-- Activity --
Take the lines from the one with "- 🌱 I’m currently learning ..." to the end of the listing, both ends included, and quote them exactly, leaving pictures out.

-- Task inputs --
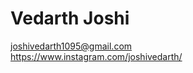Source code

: # Vedarth Joshi
joshivedarth1095@gmail.com  
https://www.instagram.com/joshivedarth/
<!--
### 🔭 I’m currently learning Unreal engine, and Android Devlopment
### 🌱 rn Working on a Game Project in godot, visual Novel engine and some tools in java.
### 💬 How to reach me: https://www.instagram.com/joshivedarth/
### 📫 Email: joshivedarth1095@gmail.com 
-->

<!--
**vedarthjoshi/vedarthjoshi** is a ✨ _special_ ✨ repository because its `README.md` (this file) appears on your GitHub profile.

Here are some ideas to get you started:

- 🔭 I’m currently working on ...
- 🌱 I’m currently learning ...
- 👯 I’m looking to collaborate on ...
- 🤔 I’m looking for help with ...
- 💬 Ask me about ...
- 📫 How to reach me: ...
- 😄 Pronouns: ...
- ⚡ Fun fact: ...
-->
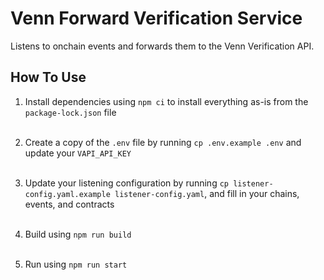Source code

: # Venn Forward Verification Service

Listens to onchain events and forwards them to the Venn Verification API.

## How To Use

1. Install dependencies using `npm ci` to install everything as-is from the `package-lock.json` file <br/><br/>

2. Create a copy of the `.env` file by running `cp .env.example .env` and update your `VAPI_API_KEY` <br/><br/>

3. Update your listening configuration by running `cp listener-config.yaml.example listener-config.yaml`, and fill in your chains, events, and contracts <br/><br/>

4. Build using `npm run build` <br/><br/>

5. Run using `npm run start`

-- Reply --
- 🌱 I’m currently learning ...
- 👯 I’m looking to collaborate on ...
- 🤔 I’m looking for help with ...
- 💬 Ask me about ...
- 📫 How to reach me: ...
- 😄 Pronouns: ...
- ⚡ Fun fact: ...
-->
Source code

: # Venn Forward Verification Service

Listens to onchain events and forwards them to the Venn Verification API.

## How To Use

1. Install dependencies using `npm ci` to install everything as-is from the `package-lock.json` file <br/><br/>

2. Create a copy of the `.env` file by running `cp .env.example .env` and update your `VAPI_API_KEY` <br/><br/>

3. Update your listening configuration by running `cp listener-config.yaml.example listener-config.yaml`, and fill in your chains, events, and contracts <br/><br/>

4. Build using `npm run build` <br/><br/>

5. Run using `npm run start`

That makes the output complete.